(RECORDS SUPPLIED)
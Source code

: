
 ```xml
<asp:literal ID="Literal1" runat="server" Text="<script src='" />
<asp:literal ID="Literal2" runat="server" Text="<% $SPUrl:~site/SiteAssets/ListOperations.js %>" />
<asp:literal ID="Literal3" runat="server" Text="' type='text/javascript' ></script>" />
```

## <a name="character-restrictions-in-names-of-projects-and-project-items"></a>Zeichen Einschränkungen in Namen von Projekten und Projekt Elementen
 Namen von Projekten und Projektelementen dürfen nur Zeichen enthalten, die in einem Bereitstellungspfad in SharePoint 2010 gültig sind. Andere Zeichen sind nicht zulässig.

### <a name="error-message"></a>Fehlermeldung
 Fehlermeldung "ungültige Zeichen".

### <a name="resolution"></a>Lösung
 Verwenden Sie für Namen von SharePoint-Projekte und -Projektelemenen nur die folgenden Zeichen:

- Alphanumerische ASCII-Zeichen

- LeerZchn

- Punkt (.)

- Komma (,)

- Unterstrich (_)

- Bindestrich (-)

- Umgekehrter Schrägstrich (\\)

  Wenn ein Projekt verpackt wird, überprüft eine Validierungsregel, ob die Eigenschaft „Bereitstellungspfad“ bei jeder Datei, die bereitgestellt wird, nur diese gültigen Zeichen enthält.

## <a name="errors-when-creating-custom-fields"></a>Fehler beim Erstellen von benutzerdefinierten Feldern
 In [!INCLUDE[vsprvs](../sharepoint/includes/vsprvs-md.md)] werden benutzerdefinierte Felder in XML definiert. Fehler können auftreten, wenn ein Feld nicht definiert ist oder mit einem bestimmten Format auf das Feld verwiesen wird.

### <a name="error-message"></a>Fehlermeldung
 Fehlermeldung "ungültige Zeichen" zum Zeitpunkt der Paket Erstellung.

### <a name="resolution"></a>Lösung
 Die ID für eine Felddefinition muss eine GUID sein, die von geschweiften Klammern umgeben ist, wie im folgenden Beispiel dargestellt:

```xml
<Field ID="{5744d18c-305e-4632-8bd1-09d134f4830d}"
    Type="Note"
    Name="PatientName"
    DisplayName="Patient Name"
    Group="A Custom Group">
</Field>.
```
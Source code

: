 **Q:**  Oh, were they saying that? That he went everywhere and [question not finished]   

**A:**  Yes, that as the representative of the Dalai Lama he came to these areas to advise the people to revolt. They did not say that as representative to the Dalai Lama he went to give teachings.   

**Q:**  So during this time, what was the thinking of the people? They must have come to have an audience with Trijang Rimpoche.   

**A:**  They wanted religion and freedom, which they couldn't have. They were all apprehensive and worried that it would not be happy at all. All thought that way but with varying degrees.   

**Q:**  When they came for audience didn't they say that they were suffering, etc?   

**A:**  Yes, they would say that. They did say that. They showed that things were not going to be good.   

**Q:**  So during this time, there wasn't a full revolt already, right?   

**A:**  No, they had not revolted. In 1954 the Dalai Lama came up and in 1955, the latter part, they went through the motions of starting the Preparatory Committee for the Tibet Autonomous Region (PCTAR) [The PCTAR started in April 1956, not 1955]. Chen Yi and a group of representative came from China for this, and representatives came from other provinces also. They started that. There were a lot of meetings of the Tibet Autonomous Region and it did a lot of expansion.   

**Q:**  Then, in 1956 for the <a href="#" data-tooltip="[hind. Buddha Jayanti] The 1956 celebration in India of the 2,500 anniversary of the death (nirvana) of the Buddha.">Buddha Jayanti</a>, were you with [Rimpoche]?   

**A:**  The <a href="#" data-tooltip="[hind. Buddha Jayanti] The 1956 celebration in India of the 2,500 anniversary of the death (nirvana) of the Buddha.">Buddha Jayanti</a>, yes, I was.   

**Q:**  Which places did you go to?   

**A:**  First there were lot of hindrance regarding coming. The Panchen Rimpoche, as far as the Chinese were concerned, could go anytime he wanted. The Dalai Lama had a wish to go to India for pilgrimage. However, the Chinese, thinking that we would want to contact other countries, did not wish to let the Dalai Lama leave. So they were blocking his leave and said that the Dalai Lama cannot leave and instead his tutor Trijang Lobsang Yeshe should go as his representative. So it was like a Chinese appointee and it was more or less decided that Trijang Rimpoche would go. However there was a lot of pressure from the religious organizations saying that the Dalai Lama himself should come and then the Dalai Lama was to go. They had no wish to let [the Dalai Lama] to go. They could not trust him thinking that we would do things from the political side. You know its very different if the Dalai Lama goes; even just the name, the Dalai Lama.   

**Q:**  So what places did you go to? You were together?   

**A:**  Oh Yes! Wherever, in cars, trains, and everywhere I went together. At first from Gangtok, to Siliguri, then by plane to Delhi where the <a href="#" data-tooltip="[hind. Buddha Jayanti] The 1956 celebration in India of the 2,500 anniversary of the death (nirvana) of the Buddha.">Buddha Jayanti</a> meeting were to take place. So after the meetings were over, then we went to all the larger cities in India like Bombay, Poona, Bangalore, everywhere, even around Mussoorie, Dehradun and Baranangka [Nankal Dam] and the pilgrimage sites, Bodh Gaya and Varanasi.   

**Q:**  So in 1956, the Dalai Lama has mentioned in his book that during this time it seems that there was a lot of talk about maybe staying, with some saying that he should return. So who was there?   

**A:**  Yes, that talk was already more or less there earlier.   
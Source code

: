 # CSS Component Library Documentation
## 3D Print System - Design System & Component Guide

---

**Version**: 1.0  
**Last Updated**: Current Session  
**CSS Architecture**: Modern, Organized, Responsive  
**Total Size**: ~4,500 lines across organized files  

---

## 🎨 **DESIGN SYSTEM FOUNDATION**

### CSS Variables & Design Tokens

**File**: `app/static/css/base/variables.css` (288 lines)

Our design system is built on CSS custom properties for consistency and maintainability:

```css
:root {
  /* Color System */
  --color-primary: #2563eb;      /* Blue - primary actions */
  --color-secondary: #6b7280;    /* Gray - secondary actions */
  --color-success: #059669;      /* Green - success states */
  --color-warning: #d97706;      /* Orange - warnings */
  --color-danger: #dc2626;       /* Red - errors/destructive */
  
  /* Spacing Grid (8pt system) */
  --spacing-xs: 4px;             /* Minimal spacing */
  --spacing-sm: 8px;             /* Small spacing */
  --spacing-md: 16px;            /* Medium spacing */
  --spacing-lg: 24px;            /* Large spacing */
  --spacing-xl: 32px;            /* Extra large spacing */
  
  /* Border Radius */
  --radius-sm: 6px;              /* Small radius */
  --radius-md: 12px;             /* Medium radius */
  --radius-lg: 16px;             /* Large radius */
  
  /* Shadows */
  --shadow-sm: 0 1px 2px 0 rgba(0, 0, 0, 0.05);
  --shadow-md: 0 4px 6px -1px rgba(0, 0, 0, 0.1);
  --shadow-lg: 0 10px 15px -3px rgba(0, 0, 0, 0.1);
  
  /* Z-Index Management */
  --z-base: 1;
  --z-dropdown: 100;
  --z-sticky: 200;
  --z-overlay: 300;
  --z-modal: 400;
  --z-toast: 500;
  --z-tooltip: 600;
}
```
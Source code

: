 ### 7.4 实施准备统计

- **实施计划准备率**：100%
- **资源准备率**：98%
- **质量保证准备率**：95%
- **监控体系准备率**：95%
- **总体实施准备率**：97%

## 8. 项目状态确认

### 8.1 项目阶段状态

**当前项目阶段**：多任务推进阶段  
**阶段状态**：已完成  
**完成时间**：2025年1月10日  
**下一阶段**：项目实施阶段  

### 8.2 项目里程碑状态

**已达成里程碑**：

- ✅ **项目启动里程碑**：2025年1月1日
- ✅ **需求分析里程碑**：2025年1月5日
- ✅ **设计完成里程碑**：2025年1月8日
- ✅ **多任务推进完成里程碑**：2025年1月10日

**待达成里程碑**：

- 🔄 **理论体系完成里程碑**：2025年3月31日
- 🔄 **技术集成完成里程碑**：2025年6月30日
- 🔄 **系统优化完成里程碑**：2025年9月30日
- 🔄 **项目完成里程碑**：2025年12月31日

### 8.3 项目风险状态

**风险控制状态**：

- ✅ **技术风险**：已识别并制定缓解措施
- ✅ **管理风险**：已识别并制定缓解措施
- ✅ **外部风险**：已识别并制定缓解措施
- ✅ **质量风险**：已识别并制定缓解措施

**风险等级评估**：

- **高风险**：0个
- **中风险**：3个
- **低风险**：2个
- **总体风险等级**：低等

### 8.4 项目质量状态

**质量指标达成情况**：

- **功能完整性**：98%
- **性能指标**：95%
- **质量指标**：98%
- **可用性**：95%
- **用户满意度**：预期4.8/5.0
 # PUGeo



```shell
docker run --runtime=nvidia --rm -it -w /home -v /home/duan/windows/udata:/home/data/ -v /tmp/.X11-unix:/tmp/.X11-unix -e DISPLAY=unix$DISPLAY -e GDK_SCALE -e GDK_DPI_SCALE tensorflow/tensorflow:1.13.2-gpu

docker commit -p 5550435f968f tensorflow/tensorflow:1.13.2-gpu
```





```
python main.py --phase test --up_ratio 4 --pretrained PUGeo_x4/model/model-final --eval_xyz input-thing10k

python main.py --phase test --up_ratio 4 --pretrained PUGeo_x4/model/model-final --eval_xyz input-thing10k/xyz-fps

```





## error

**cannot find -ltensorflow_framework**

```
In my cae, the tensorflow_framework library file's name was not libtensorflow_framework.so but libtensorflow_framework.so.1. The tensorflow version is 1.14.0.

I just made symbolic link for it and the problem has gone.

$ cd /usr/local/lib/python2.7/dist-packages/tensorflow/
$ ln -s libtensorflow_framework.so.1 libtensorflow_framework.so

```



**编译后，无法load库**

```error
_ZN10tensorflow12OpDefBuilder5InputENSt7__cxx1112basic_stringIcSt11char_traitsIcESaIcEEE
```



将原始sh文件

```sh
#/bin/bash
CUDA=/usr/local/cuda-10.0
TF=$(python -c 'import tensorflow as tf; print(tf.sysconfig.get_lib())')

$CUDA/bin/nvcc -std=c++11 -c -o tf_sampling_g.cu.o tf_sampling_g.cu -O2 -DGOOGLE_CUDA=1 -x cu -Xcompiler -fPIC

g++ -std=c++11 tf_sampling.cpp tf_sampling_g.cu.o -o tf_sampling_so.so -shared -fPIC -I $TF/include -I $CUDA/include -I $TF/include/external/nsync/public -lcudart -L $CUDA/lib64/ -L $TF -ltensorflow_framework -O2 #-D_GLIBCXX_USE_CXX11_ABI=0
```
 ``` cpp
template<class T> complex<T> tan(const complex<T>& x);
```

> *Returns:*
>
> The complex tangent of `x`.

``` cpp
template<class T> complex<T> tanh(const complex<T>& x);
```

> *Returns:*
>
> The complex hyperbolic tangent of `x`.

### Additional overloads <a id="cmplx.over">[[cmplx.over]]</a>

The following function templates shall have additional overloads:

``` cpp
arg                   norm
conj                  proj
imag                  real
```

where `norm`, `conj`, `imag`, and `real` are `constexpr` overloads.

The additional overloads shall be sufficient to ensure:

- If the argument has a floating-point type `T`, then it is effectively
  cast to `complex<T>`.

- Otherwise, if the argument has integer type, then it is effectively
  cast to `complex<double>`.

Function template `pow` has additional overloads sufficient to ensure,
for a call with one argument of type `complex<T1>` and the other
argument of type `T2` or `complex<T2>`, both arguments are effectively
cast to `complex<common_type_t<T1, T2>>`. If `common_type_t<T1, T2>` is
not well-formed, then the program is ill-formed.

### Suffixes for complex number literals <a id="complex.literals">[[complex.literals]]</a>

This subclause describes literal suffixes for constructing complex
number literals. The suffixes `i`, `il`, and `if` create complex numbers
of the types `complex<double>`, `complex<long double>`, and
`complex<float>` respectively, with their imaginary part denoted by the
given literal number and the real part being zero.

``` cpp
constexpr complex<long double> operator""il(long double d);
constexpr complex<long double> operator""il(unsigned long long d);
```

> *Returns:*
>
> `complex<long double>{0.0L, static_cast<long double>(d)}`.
(End RECORDS SUPPLIED)
### EXERCISE BRIEF
Using the entries above, output exactly the lines between the line holding "- **质量保证准备率**：95%" and the line holding "- 🔄 **技术集成完成里程碑**：2025年6月30日", end lines included, and nothing more.

### COMPLETED TASK
- **质量保证准备率**：95%
- **监控体系准备率**：95%
- **总体实施准备率**：97%

## 8. 项目状态确认

### 8.1 项目阶段状态

**当前项目阶段**：多任务推进阶段  
**阶段状态**：已完成  
**完成时间**：2025年1月10日  
**下一阶段**：项目实施阶段  

### 8.2 项目里程碑状态

**已达成里程碑**：

- ✅ **项目启动里程碑**：2025年1月1日
- ✅ **需求分析里程碑**：2025年1月5日
- ✅ **设计完成里程碑**：2025年1月8日
- ✅ **多任务推进完成里程碑**：2025年1月10日

**待达成里程碑**：

- 🔄 **理论体系完成里程碑**：2025年3月31日
- 🔄 **技术集成完成里程碑**：2025年6月30日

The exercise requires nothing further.